At the age of 17, Brian began a life of traveling, beginning with his first hitch from New York to Colorado, and then on to California to surf and live outside LA. As a young adult he would continue to travel, work, and meet people, always with a dog by his side. His stories included making donuts on the strip in Venice, working at a Country Club in San Francisco where he met Mick Jagger, to climbing oil field towers in Wyoming. He subsequently hitched back and forth across the United States 14 times before settling in Montauk, N.Y., the first of three places by the sea he would call home.

In Montauk, Brian began his maritime career commercial fishing aboard the dragger Pontos, and longline tile fishing aboard the Restless and the Deliverance, and with Atlantis Fisheries fishing from Block Island Sound to the Chesapeake Bay. The many years in Montauk was shared with a loving group of friends with whom he surfed, ice boated, sailed and enjoyed many dinners in his teepee.

It was from Montauk that Brian set sail for Happy Valley Goose Bay, Newfoundland, Labrador aboard his Columbia 26. Off Grand Manan he lost the propeller on his engine, and had a memorable night as he encountered a school of whales in the moonlight. For repairs, he anchored in Lubec, found the place enchanting, and there decided to set down new roots. While living in Lubec, Brian began to restore a Rosborough schooner, developed another community of friends, and met and married Molly Stone, whom he divorced in 2005. They had two beautiful children. His beloved daughter Willow, and son Tucker. While in Lubec, Brian attended boat-building school, after which he became co-owner of Lubec Shipyard, with Alba Briggs, where he and his crew custom built the Lubec 28 based on a Bob Ellis design.

After leaving the boat-building business, Brian moved to midcoast Maine where he lived and worked in the Camden and Rockport areas. In 2006, Brian began a merchant mariner career, climbing the hawsepipe to run as mate and sometimes captain on tugboats. In 2009 he met Cindy Davis, with whom he lived in Harpswell. They married in 2014. It was in Harpswell that Brian was able to find “his home by the sea.” Brian and Cindy found a loving community of friends and enjoyed surfing and sailing with his children. Brian found another wooden sailboat to restore, this time an Ohlson 36, and cruised the Maine coast on a series of “classic plastic” vintage Pearson sailboats with his family, friends and dogs.

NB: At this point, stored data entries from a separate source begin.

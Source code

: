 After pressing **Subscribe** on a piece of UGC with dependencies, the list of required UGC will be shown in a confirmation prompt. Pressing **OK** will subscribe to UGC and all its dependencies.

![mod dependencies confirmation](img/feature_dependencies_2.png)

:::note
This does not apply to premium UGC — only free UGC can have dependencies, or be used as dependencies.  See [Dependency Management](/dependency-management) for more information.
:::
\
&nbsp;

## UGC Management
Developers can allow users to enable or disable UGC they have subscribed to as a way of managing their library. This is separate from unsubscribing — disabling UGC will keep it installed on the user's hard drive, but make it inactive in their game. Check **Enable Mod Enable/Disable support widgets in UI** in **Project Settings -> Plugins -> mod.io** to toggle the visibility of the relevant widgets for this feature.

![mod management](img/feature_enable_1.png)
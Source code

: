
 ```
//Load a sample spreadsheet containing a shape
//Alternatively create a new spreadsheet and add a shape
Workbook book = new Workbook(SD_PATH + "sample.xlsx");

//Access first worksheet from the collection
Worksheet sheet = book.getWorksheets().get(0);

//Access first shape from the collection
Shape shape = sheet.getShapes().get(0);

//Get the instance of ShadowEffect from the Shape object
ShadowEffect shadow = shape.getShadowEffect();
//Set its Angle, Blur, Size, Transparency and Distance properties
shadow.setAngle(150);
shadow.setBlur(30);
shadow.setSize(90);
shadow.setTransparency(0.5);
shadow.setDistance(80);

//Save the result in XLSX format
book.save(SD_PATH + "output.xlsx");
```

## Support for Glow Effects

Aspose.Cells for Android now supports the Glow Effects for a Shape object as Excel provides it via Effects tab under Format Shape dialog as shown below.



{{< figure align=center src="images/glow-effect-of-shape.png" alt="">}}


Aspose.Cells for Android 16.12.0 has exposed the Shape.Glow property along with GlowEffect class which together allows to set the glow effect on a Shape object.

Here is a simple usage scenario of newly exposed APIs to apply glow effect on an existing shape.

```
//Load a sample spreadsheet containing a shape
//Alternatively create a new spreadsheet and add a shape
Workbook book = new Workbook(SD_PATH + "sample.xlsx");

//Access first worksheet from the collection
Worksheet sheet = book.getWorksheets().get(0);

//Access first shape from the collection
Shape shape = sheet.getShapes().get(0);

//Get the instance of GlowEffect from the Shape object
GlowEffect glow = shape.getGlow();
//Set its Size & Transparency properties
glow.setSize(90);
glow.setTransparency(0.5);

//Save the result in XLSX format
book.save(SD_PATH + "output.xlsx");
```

To meet Brian was to meet an energetic, loving, tenacious, funny, and whole-hearted man. His children, wife, family, and friends were the most important to him. He lived every day to its fullest, with a devotion to the sea, and was deeply loved. Brian’s smile, humor, laugh, and good nature will be missed by all who knew him, particularly his wife Cynthia (Cindy) of Harpswell, Maine, his children Tucker and Willow, of Camden, his siblings and the rest of his extended family. A celebration of life service will be held for Brian in Harpswell at the end of September.